● Directions
Nothing but the records, copied exactly and stripped of pictures, should be in the answer.

** Data supplied follows **

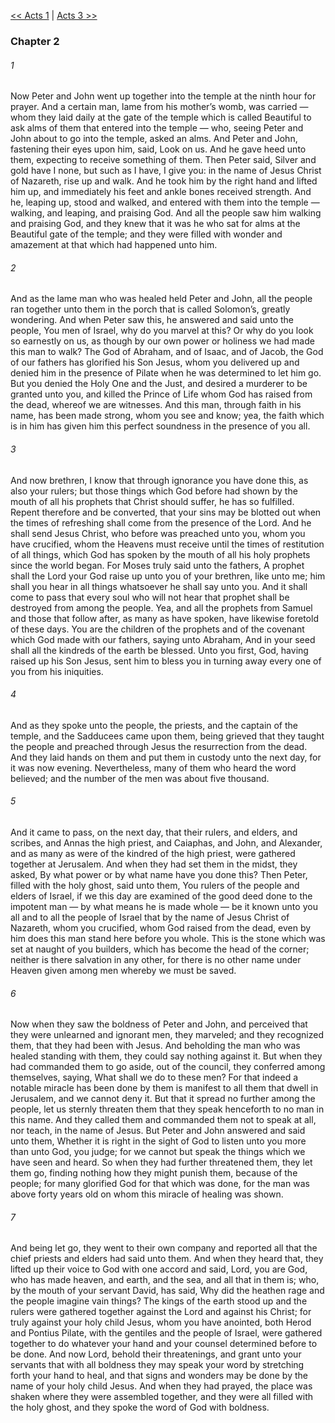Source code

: [<< Acts 1](Acts%201)  |  [Acts 3 >>](Acts%203)

### Chapter 2
###### 1
Now Peter and John went up together into the temple at the ninth hour for prayer. And a certain man, lame from his mother’s womb, was carried — whom they laid daily at the gate of the temple which is called Beautiful to ask alms of them that entered into the temple — who, seeing Peter and John about to go into the temple, asked an alms. And Peter and John, fastening their eyes upon him, said, Look on us. And he gave heed unto them, expecting to receive something of them. Then Peter said, Silver and gold have I none, but such as I have, I give you: in the name of Jesus Christ of Nazareth, rise up and walk. And he took him by the right hand and lifted him up, and immediately his feet and ankle bones received strength. And he, leaping up, stood and walked, and entered with them into the temple — walking, and leaping, and praising God. And all the people saw him walking and praising God, and they knew that it was he who sat for alms at the Beautiful gate of the temple; and they were filled with wonder and amazement at that which had happened unto him.

###### 2
And as the lame man who was healed held Peter and John, all the people ran together unto them in the porch that is called Solomon’s, greatly wondering. And when Peter saw this, he answered and said unto the people, You men of Israel, why do you marvel at this? Or why do you look so earnestly on us, as though by our own power or holiness we had made this man to walk? The God of Abraham, and of Isaac, and of Jacob, the God of our fathers has glorified his Son Jesus, whom you delivered up and denied him in the presence of Pilate when he was determined to let him go. But you denied the Holy One and the Just, and desired a murderer to be granted unto you, and killed the Prince of Life whom God has raised from the dead, whereof we are witnesses. And this man, through faith in his name, has been made strong, whom you see and know; yea, the faith which is in him has given him this perfect soundness in the presence of you all.

###### 3
And now brethren, I know that through ignorance you have done this, as also your rulers; but those things which God before had shown by the mouth of all his prophets that Christ should suffer, he has so fulfilled. Repent therefore and be converted, that your sins may be blotted out when the times of refreshing shall come from the presence of the Lord. And he shall send Jesus Christ, who before was preached unto you, whom you have crucified, whom the Heavens must receive until the times of restitution of all things, which God has spoken by the mouth of all his holy prophets since the world began. For Moses truly said unto the fathers, A prophet shall the Lord your God raise up unto you of your brethren, like unto me; him shall you hear in all things whatsoever he shall say unto you. And it shall come to pass that every soul who will not hear that prophet shall be destroyed from among the people. Yea, and all the prophets from Samuel and those that follow after, as many as have spoken, have likewise foretold of these days. You are the children of the prophets and of the covenant which God made with our fathers, saying unto Abraham, And in your seed shall all the kindreds of the earth be blessed. Unto you first, God, having raised up his Son Jesus, sent him to bless you in turning away every one of you from his iniquities.

###### 4
And as they spoke unto the people, the priests, and the captain of the temple, and the Sadducees came upon them, being grieved that they taught the people and preached through Jesus the resurrection from the dead. And they laid hands on them and put them in custody unto the next day, for it was now evening. Nevertheless, many of them who heard the word believed; and the number of the men was about five thousand.

###### 5
And it came to pass, on the next day, that their rulers, and elders, and scribes, and Annas the high priest, and Caiaphas, and John, and Alexander, and as many as were of the kindred of the high priest, were gathered together at Jerusalem. And when they had set them in the midst, they asked, By what power or by what name have you done this? Then Peter, filled with the holy ghost, said unto them, You rulers of the people and elders of Israel, if we this day are examined of the good deed done to the impotent man — by what means he is made whole — be it known unto you all and to all the people of Israel that by the name of Jesus Christ of Nazareth, whom you crucified, whom God raised from the dead, even by him does this man stand here before you whole. This is the stone which was set at naught of you builders, which has become the head of the corner; neither is there salvation in any other, for there is no other name under Heaven given among men whereby we must be saved.

###### 6
Now when they saw the boldness of Peter and John, and perceived that they were unlearned and ignorant men, they marveled; and they recognized them, that they had been with Jesus. And beholding the man who was healed standing with them, they could say nothing against it. But when they had commanded them to go aside, out of the council, they conferred among themselves, saying, What shall we do to these men? For that indeed a notable miracle has been done by them is manifest to all them that dwell in Jerusalem, and we cannot deny it. But that it spread no further among the people, let us sternly threaten them that they speak henceforth to no man in this name. And they called them and commanded them not to speak at all, nor teach, in the name of Jesus. But Peter and John answered and said unto them, Whether it is right in the sight of God to listen unto you more than unto God, you judge; for we cannot but speak the things which we have seen and heard. So when they had further threatened them, they let them go, finding nothing how they might punish them, because of the people; for many glorified God for that which was done, for the man was above forty years old on whom this miracle of healing was shown.

###### 7
And being let go, they went to their own company and reported all that the chief priests and elders had said unto them. And when they heard that, they lifted up their voice to God with one accord and said, Lord, you are God, who has made heaven, and earth, and the sea, and all that in them is; who, by the mouth of your servant David, has said, Why did the heathen rage and the people imagine vain things? The kings of the earth stood up and the rulers were gathered together against the Lord and against his Christ; for truly against your holy child Jesus, whom you have anointed, both Herod and Pontius Pilate, with the gentiles and the people of Israel, were gathered together to do whatever your hand and your counsel determined before to be done. And now Lord, behold their threatenings, and grant unto your servants that with all boldness they may speak your word by stretching forth your hand to heal, and that signs and wonders may be done by the name of your holy child Jesus. And when they had prayed, the place was shaken where they were assembled together, and they were all filled with the holy ghost, and they spoke the word of God with boldness.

** End of Data supplied **

● Solution for this exercise
Source code

: [<< Acts 1](Acts%201)  |  [Acts 3 >>](Acts%203)

### Chapter 2
###### 1
Now Peter and John went up together into the temple at the ninth hour for prayer. And a certain man, lame from his mother’s womb, was carried — whom they laid daily at the gate of the temple which is called Beautiful to ask alms of them that entered into the temple — who, seeing Peter and John about to go into the temple, asked an alms. And Peter and John, fastening their eyes upon him, said, Look on us. And he gave heed unto them, expecting to receive something of them. Then Peter said, Silver and gold have I none, but such as I have, I give you: in the name of Jesus Christ of Nazareth, rise up and walk. And he took him by the right hand and lifted him up, and immediately his feet and ankle bones received strength. And he, leaping up, stood and walked, and entered with them into the temple — walking, and leaping, and praising God. And all the people saw him walking and praising God, and they knew that it was he who sat for alms at the Beautiful gate of the temple; and they were filled with wonder and amazement at that which had happened unto him.

###### 2
And as the lame man who was healed held Peter and John, all the people ran together unto them in the porch that is called Solomon’s, greatly wondering. And when Peter saw this, he answered and said unto the people, You men of Israel, why do you marvel at this? Or why do you look so earnestly on us, as though by our own power or holiness we had made this man to walk? The God of Abraham, and of Isaac, and of Jacob, the God of our fathers has glorified his Son Jesus, whom you delivered up and denied him in the presence of Pilate when he was determined to let him go. But you denied the Holy One and the Just, and desired a murderer to be granted unto you, and killed the Prince of Life whom God has raised from the dead, whereof we are witnesses. And this man, through faith in his name, has been made strong, whom you see and know; yea, the faith which is in him has given him this perfect soundness in the presence of you all.

###### 3
And now brethren, I know that through ignorance you have done this, as also your rulers; but those things which God before had shown by the mouth of all his prophets that Christ should suffer, he has so fulfilled. Repent therefore and be converted, that your sins may be blotted out when the times of refreshing shall come from the presence of the Lord. And he shall send Jesus Christ, who before was preached unto you, whom you have crucified, whom the Heavens must receive until the times of restitution of all things, which God has spoken by the mouth of all his holy prophets since the world began. For Moses truly said unto the fathers, A prophet shall the Lord your God raise up unto you of your brethren, like unto me; him shall you hear in all things whatsoever he shall say unto you. And it shall come to pass that every soul who will not hear that prophet shall be destroyed from among the people. Yea, and all the prophets from Samuel and those that follow after, as many as have spoken, have likewise foretold of these days. You are the children of the prophets and of the covenant which God made with our fathers, saying unto Abraham, And in your seed shall all the kindreds of the earth be blessed. Unto you first, God, having raised up his Son Jesus, sent him to bless you in turning away every one of you from his iniquities.

###### 4
And as they spoke unto the people, the priests, and the captain of the temple, and the Sadducees came upon them, being grieved that they taught the people and preached through Jesus the resurrection from the dead. And they laid hands on them and put them in custody unto the next day, for it was now evening. Nevertheless, many of them who heard the word believed; and the number of the men was about five thousand.

###### 5
And it came to pass, on the next day, that their rulers, and elders, and scribes, and Annas the high priest, and Caiaphas, and John, and Alexander, and as many as were of the kindred of the high priest, were gathered together at Jerusalem. And when they had set them in the midst, they asked, By what power or by what name have you done this? Then Peter, filled with the holy ghost, said unto them, You rulers of the people and elders of Israel, if we this day are examined of the good deed done to the impotent man — by what means he is made whole — be it known unto you all and to all the people of Israel that by the name of Jesus Christ of Nazareth, whom you crucified, whom God raised from the dead, even by him does this man stand here before you whole. This is the stone which was set at naught of you builders, which has become the head of the corner; neither is there salvation in any other, for there is no other name under Heaven given among men whereby we must be saved.

###### 6
Now when they saw the boldness of Peter and John, and perceived that they were unlearned and ignorant men, they marveled; and they recognized them, that they had been with Jesus. And beholding the man who was healed standing with them, they could say nothing against it. But when they had commanded them to go aside, out of the council, they conferred among themselves, saying, What shall we do to these men? For that indeed a notable miracle has been done by them is manifest to all them that dwell in Jerusalem, and we cannot deny it. But that it spread no further among the people, let us sternly threaten them that they speak henceforth to no man in this name. And they called them and commanded them not to speak at all, nor teach, in the name of Jesus. But Peter and John answered and said unto them, Whether it is right in the sight of God to listen unto you more than unto God, you judge; for we cannot but speak the things which we have seen and heard. So when they had further threatened them, they let them go, finding nothing how they might punish them, because of the people; for many glorified God for that which was done, for the man was above forty years old on whom this miracle of healing was shown.

###### 7
And being let go, they went to their own company and reported all that the chief priests and elders had said unto them. And when they heard that, they lifted up their voice to God with one accord and said, Lord, you are God, who has made heaven, and earth, and the sea, and all that in them is; who, by the mouth of your servant David, has said, Why did the heathen rage and the people imagine vain things? The kings of the earth stood up and the rulers were gathered together against the Lord and against his Christ; for truly against your holy child Jesus, whom you have anointed, both Herod and Pontius Pilate, with the gentiles and the people of Israel, were gathered together to do whatever your hand and your counsel determined before to be done. And now Lord, behold their threatenings, and grant unto your servants that with all boldness they may speak your word by stretching forth your hand to heal, and that signs and wonders may be done by the name of your holy child Jesus. And when they had prayed, the place was shaken where they were assembled together, and they were all filled with the holy ghost, and they spoke the word of God with boldness.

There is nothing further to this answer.